On the "best" side, Aim and Model stand as collectors' money shots, sporting bonus tracks and demos from as far back as 1977. Many of them reveal the crucial role Costello's backing band, the Attractions, played in forging the sound that galvanized four-eyed geeks on both sides of the Atlantic. An early version of "No Action" offers a reedy-sounding Costello in the process of finding his voice atop keyboardless tracks that are frequently overwhelmed by Keith Moon-style drumming. Conversely, the acoustic "Mystery Dance" falls flat without the Attractions' propulsive pounding behind it.

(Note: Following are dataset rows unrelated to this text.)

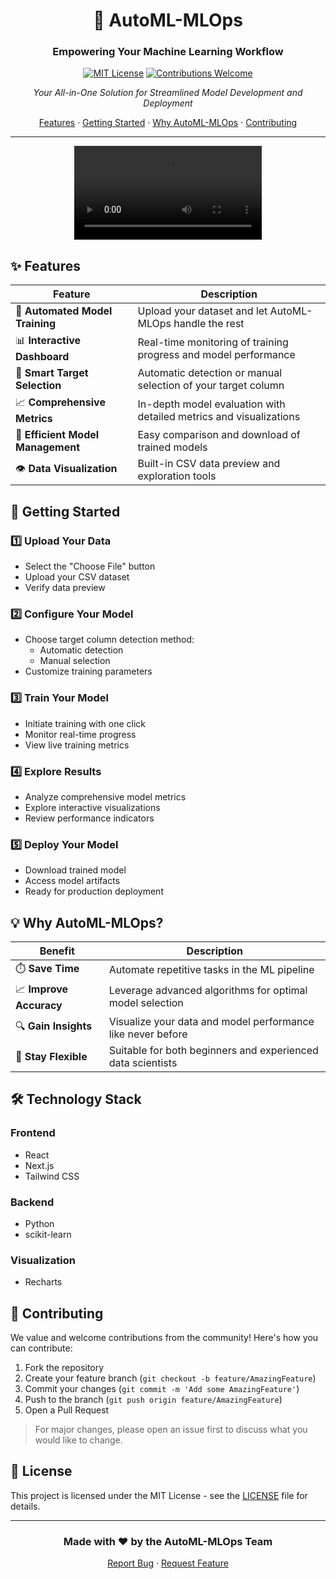 <div align="center">

# 🤖 AutoML-MLOps

### Empowering Your Machine Learning Workflow

[![MIT License](https://img.shields.io/badge/License-MIT-green.svg)](https://choosealicense.com/licenses/mit/)
[![Contributions Welcome](https://img.shields.io/badge/contributions-welcome-brightgreen.svg?style=flat)](https://github.com/yourusername/AutoML-MLOps/issues)

*Your All-in-One Solution for Streamlined Model Development and Deployment*

[Features](#features) · [Getting Started](#getting-started) · [Why AutoML-MLOps](#why-automl-mlops) · [Contributing](#contributing)

</div>

---
<div align="center">
  <video src="AutoML-OPS-Summary.mp4" controls></video>
</div>

## ✨ Features

<div align="center">

| Feature | Description |
|---------|-------------|
| 🚀 **Automated Model Training** | Upload your dataset and let AutoML-MLOps handle the rest |
| 📊 **Interactive Dashboard** | Real-time monitoring of training progress and model performance |
| 🎯 **Smart Target Selection** | Automatic detection or manual selection of your target column |
| 📈 **Comprehensive Metrics** | In-depth model evaluation with detailed metrics and visualizations |
| 💾 **Efficient Model Management** | Easy comparison and download of trained models |
| 👁️ **Data Visualization** | Built-in CSV data preview and exploration tools |

</div>

## 🚀 Getting Started

### 1️⃣ Upload Your Data
- Select the "Choose File" button
- Upload your CSV dataset
- Verify data preview

### 2️⃣ Configure Your Model
- Choose target column detection method:
  - Automatic detection
  - Manual selection
- Customize training parameters

### 3️⃣ Train Your Model
- Initiate training with one click
- Monitor real-time progress
- View live training metrics

### 4️⃣ Explore Results
- Analyze comprehensive model metrics
- Explore interactive visualizations
- Review performance indicators

### 5️⃣ Deploy Your Model
- Download trained model
- Access model artifacts
- Ready for production deployment

## 💡 Why AutoML-MLOps?

<div align="center">

| Benefit | Description |
|---------|-------------|
| ⏱️ **Save Time** | Automate repetitive tasks in the ML pipeline |
| 📈 **Improve Accuracy** | Leverage advanced algorithms for optimal model selection |
| 🔍 **Gain Insights** | Visualize your data and model performance like never before |
| 🔄 **Stay Flexible** | Suitable for both beginners and experienced data scientists |

</div>

## 🛠️ Technology Stack

### Frontend
- React
- Next.js
- Tailwind CSS

### Backend
- Python
- scikit-learn

### Visualization
- Recharts

## 👥 Contributing

We value and welcome contributions from the community! Here's how you can contribute:

1. Fork the repository
2. Create your feature branch (`git checkout -b feature/AmazingFeature`)
3. Commit your changes (`git commit -m 'Add some AmazingFeature'`)
4. Push to the branch (`git push origin feature/AmazingFeature`)
5. Open a Pull Request

> For major changes, please open an issue first to discuss what you would like to change.

## 📄 License

This project is licensed under the MIT License - see the [LICENSE](LICENSE) file for details.

---

<div align="center">

### Made with ❤️ by the AutoML-MLOps Team

[Report Bug](https://github.com/yourusername/AutoML-MLOps/issues) · [Request Feature](https://github.com/yourusername/AutoML-MLOps/issues)

</div>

A nascent take on "Living in Paradise" offers steel-guitar strains that foreshadow the rural detour in the artist's sound; this quality is best captured on the more mature-sounding "Radio Sweetheart." With its mellow twang and a kinder, gentler version of Costello's signature snarl, "Sweetheart" lets the singer's affection for country speak for itself.

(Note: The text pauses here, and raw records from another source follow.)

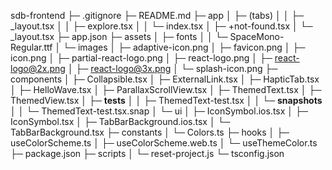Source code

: sdb-frontend
├─ .gitignore
├─ README.md
├─ app
│  ├─ (tabs)
│  │  ├─ _layout.tsx
│  │  ├─ explore.tsx
│  │  └─ index.tsx
│  ├─ +not-found.tsx
│  └─ _layout.tsx
├─ app.json
├─ assets
│  ├─ fonts
│  │  └─ SpaceMono-Regular.ttf
│  └─ images
│     ├─ adaptive-icon.png
│     ├─ favicon.png
│     ├─ icon.png
│     ├─ partial-react-logo.png
│     ├─ react-logo.png
│     ├─ react-logo@2x.png
│     ├─ react-logo@3x.png
│     └─ splash-icon.png
├─ components
│  ├─ Collapsible.tsx
│  ├─ ExternalLink.tsx
│  ├─ HapticTab.tsx
│  ├─ HelloWave.tsx
│  ├─ ParallaxScrollView.tsx
│  ├─ ThemedText.tsx
│  ├─ ThemedView.tsx
│  ├─ __tests__
│  │  ├─ ThemedText-test.tsx
│  │  └─ __snapshots__
│  │     └─ ThemedText-test.tsx.snap
│  └─ ui
│     ├─ IconSymbol.ios.tsx
│     ├─ IconSymbol.tsx
│     ├─ TabBarBackground.ios.tsx
│     └─ TabBarBackground.tsx
├─ constants
│  └─ Colors.ts
├─ hooks
│  ├─ useColorScheme.ts
│  ├─ useColorScheme.web.ts
│  └─ useThemeColor.ts
├─ package.json
├─ scripts
│  └─ reset-project.js
└─ tsconfig.json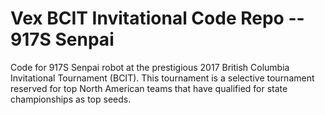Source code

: # Vex BCIT Invitational Code Repo -- 917S Senpai
Code for 917S Senpai robot at the prestigious 2017 British Columbia Invitational Tournament (BCIT). This tournament is a selective tournament reserved for top North American teams that have qualified for state championships as top seeds.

Of course, affection is hardly the subject of career-making cuts from Model. These include "This Year's Girl" and "Radio Radio"; the vitriol of both songs is no less pungent today than it was when they were written. Similarly snotty are "Pump It Up" and "Lip Service." Standouts from the accompanying bonus disc include demos of "Green Shirt" and "Big Boys." In both cases, Costello packs perhaps more attitude into sparse acoustic arrangements than was evident in the Attractions versions. Other outtakes from this collection -- including "Neat Neat Neat" and "(I Don't Want to Go to) Chelsea" -- lack the vibrancy and focus we've come to expect from Costello. And while such cuts might beat the best attempts of lesser new-wave lights such as Ian Drury, whose "Roadette Song" is included for reasons that remain unclear, Costello's ultimate misfortune is that he was too good at being the angry young man for us to accept anything less.

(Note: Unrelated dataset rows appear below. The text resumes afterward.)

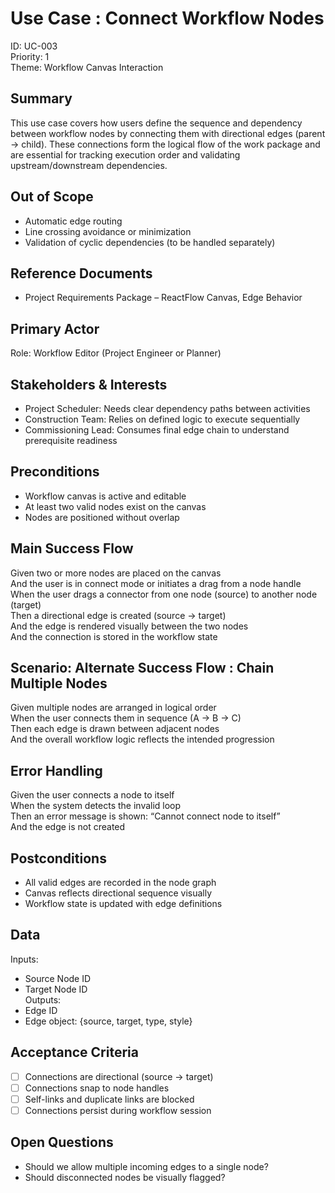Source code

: # Use Case : Connect Workflow Nodes
ID: UC-003  
Priority: 1  
Theme: Workflow Canvas Interaction

## Summary  
This use case covers how users define the sequence and dependency between workflow nodes by connecting them with directional edges (parent → child). These connections form the logical flow of the work package and are essential for tracking execution order and validating upstream/downstream dependencies.

## Out of Scope  
- Automatic edge routing  
- Line crossing avoidance or minimization  
- Validation of cyclic dependencies (to be handled separately)  

## Reference Documents
- Project Requirements Package – ReactFlow Canvas, Edge Behavior  

## Primary Actor  
Role: Workflow Editor (Project Engineer or Planner)

## Stakeholders & Interests  
- Project Scheduler: Needs clear dependency paths between activities  
- Construction Team: Relies on defined logic to execute sequentially  
- Commissioning Lead: Consumes final edge chain to understand prerequisite readiness  

## Preconditions  
- Workflow canvas is active and editable  
- At least two valid nodes exist on the canvas  
- Nodes are positioned without overlap  

## Main Success Flow  
Given two or more nodes are placed on the canvas  
And the user is in connect mode or initiates a drag from a node handle  
When the user drags a connector from one node (source) to another node (target)  
Then a directional edge is created (source → target)  
And the edge is rendered visually between the two nodes  
And the connection is stored in the workflow state  

## Scenario: Alternate Success Flow : Chain Multiple Nodes  
Given multiple nodes are arranged in logical order  
When the user connects them in sequence (A → B → C)  
Then each edge is drawn between adjacent nodes  
And the overall workflow logic reflects the intended progression  

## Error Handling  
Given the user connects a node to itself  
When the system detects the invalid loop  
Then an error message is shown: “Cannot connect node to itself”  
And the edge is not created  

## Postconditions  
- All valid edges are recorded in the node graph  
- Canvas reflects directional sequence visually  
- Workflow state is updated with edge definitions  

## Data  
Inputs:  
- Source Node ID  
- Target Node ID  
Outputs:  
- Edge ID  
- Edge object: {source, target, type, style}

## Acceptance Criteria  
- [ ] Connections are directional (source → target)  
- [ ] Connections snap to node handles  
- [ ] Self-links and duplicate links are blocked  
- [ ] Connections persist during workflow session  

## Open Questions  
- Should we allow multiple incoming edges to a single node?  
- Should disconnected nodes be visually flagged?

This explains why much of Useless Beauty is just that. The bonus cut "Hidden Shame" suffers from a vocal affectation that's as unnecessary as it is forced. Even more forced, however, are the straining vocals that render unlistenable virtually everything Costello did during his ill-advised attempt to reinvent himself as Cole Porter. Prime examples include "That Day Is Done" and "It's Time." While more restrained numbers including "I Want to Vanish" are easier on the ears, their self-pitying subject matter and maudlin delivery make tough listening for fans who remember the often cryptic but always cathartic scorn with which Costello sneered his way onto the charts in the first place. Fortunately, the previous selections are leavened by the relative swagger of "Deep Dark Truthful Mirror" and the spunky "Veronica," both from Spike. But overall, the flood of Costello material now hitting the market makes it clear that he's at his best when he doesn't take himself too seriously. Alas, this has rarely occurred since Ronald Reagan left office.